Hi,
after some more changes like the removed 64k limit for linuxbios rom images here a new status report about the current image builds.
NOTE: Many boards are broken at the moment. If anyone here can supply fixes, please do so. The situation is almost fatal given that the changes to do are mostly time consuming but not really complex.
As a generic goal we should work on reducing the impact of such changes by adapting the structure. Example: Having a per board fallback mechanism seems overkill.. The only difference among all boards seem to be the included files from the north bridge and southbridge directories. These could easily be autogenerated from the config tool.
The less files one port has, the easier it is to adapt to new changes. Long term this raises code quality and the number of new ports.
Stefan
Stefan Reinauer stepan@openbios.org writes:
Hi,
after some more changes like the removed 64k limit for linuxbios rom images here a new status report about the current image builds.
NOTE: Many boards are broken at the moment. If anyone here can supply fixes, please do so.
I intend to look at this. I'm fighting a nasty cold right now so I'm doing so moving very fast.
The situation is almost fatal given that the changes to do are mostly time consuming but not really complex.
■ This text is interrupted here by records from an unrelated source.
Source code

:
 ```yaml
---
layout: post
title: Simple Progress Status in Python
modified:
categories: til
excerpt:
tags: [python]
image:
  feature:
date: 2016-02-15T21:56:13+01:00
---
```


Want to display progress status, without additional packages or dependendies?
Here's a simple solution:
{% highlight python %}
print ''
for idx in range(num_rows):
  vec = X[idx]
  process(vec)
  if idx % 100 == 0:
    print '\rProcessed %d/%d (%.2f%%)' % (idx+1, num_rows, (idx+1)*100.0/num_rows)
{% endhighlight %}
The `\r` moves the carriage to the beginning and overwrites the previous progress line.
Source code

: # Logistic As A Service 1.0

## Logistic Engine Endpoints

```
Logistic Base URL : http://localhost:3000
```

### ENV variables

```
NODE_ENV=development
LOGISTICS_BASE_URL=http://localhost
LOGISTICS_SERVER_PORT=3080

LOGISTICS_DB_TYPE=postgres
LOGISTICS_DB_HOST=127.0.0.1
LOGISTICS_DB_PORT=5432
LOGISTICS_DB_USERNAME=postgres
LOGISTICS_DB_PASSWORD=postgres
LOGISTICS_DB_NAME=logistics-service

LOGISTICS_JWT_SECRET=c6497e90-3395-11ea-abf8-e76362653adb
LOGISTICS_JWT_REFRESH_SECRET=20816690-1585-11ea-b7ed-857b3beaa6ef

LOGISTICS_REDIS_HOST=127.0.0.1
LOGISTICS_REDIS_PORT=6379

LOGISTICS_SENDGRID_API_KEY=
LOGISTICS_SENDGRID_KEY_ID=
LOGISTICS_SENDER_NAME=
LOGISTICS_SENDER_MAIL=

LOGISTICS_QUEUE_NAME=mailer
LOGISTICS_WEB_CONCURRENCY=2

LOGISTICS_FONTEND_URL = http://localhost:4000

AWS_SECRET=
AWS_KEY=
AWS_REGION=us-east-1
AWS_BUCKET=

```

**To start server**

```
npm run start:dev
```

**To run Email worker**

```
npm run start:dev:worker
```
As a generic goal we should work on reducing the impact of such changes by adapting the structure. Example: Having a per board fallback mechanism seems overkill.. The only difference among all boards seem to be the included files from the north bridge and southbridge directories. These could easily be autogenerated from the config tool.
I agree to some extent. Having a default chipset implementation of a fallack mechanism could be useful. In the general case you need to be per board. But there is no reason not to provide helper functions.
At least with the code in C. Someone can modify the code and have a reasonable chance of it working on ports they cannot test.
The less files one port has, the easier it is to adapt to new changes. Long term this raises code quality and the number of new ports.
The vision is to get enough pieces into a general framework so we can freeze the APIs or at least put them in serious slush mode. Getting nearly everything into the device tree as we have looks like a significant step in that direction.
The big remaining piece is to figure out how to get irq routing into a generic framework. Right now we have some functional hacks but code reuse is hard.